En moins de 2000 ans, la poule est passée de 5 œufs par an, à près de 350 pour certaines. (voir ici : poules antiques...) Plus ces croisements se sont affinés, plus leur durée de vie s'est réduite. Les gènes de ponte ou de reproduction étant favorisés et ceux de la longévité étant contrariés, nous avons modelé les races de poules selon "nos besoins".
L'ultime aboutissement de ces sélections étant... les poules hybrides F1, rousses, white leghorns, golden comet, black star, coucou, shaver... bien malgré elles propulsées au sommet de cette industrie. Quand une poule dite "de race" peut espérer vivre 8 à 12 ans, une petite poule rousse vit en moyenne 3, 4, parfois même 5 ans.
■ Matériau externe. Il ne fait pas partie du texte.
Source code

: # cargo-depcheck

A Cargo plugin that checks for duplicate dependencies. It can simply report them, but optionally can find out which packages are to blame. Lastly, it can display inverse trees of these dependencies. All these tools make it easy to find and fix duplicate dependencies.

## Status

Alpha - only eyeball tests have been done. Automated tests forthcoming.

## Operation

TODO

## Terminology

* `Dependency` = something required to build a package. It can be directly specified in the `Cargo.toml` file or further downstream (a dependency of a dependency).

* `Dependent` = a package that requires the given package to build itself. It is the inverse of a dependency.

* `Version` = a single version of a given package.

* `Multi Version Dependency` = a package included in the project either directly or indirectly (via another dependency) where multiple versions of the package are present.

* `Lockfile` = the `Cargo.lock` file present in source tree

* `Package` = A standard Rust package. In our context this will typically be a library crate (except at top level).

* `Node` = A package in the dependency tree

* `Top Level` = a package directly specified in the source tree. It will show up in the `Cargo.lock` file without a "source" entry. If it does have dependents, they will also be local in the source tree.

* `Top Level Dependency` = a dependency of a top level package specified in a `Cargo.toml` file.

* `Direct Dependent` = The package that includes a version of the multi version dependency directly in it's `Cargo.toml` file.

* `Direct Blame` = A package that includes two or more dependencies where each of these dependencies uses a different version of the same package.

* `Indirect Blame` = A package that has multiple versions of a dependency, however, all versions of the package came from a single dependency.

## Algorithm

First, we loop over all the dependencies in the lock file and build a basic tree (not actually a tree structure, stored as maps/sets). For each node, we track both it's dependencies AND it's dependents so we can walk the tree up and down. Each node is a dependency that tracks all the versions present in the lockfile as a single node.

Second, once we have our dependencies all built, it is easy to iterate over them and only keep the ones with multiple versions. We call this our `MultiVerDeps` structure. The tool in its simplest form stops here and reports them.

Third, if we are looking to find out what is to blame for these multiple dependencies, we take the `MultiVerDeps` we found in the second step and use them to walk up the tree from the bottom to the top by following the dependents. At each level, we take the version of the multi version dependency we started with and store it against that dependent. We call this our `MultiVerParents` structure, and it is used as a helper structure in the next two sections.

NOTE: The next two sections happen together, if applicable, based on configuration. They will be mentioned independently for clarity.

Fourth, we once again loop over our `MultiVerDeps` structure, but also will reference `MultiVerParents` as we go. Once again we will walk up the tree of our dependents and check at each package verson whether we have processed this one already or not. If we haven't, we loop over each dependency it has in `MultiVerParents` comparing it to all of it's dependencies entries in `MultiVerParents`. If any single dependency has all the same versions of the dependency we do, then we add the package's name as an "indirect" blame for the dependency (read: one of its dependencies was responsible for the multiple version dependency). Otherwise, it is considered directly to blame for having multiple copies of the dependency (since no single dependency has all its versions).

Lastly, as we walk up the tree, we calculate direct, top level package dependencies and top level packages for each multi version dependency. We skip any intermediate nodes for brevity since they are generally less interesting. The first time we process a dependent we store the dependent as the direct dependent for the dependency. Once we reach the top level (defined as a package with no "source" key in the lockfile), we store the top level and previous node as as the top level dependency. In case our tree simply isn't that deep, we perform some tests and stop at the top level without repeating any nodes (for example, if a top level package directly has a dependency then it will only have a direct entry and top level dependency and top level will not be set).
Il existe bien entendu des études précises sur le rapport entre la ponte et l'espérance de vie. Contrairement à la majorité des espèces sauvages ou domestiques dont le cycle de reproduction est saisonnier, la poule pondeuse a été artificiellement sélectionnée pour produire des ovocytes de manière "persistante". La plupart des poules pondeuses "modernes" ovulent à des intervalles de 24h, ce qui induit une ponte de quasiment un œuf par jour. (4)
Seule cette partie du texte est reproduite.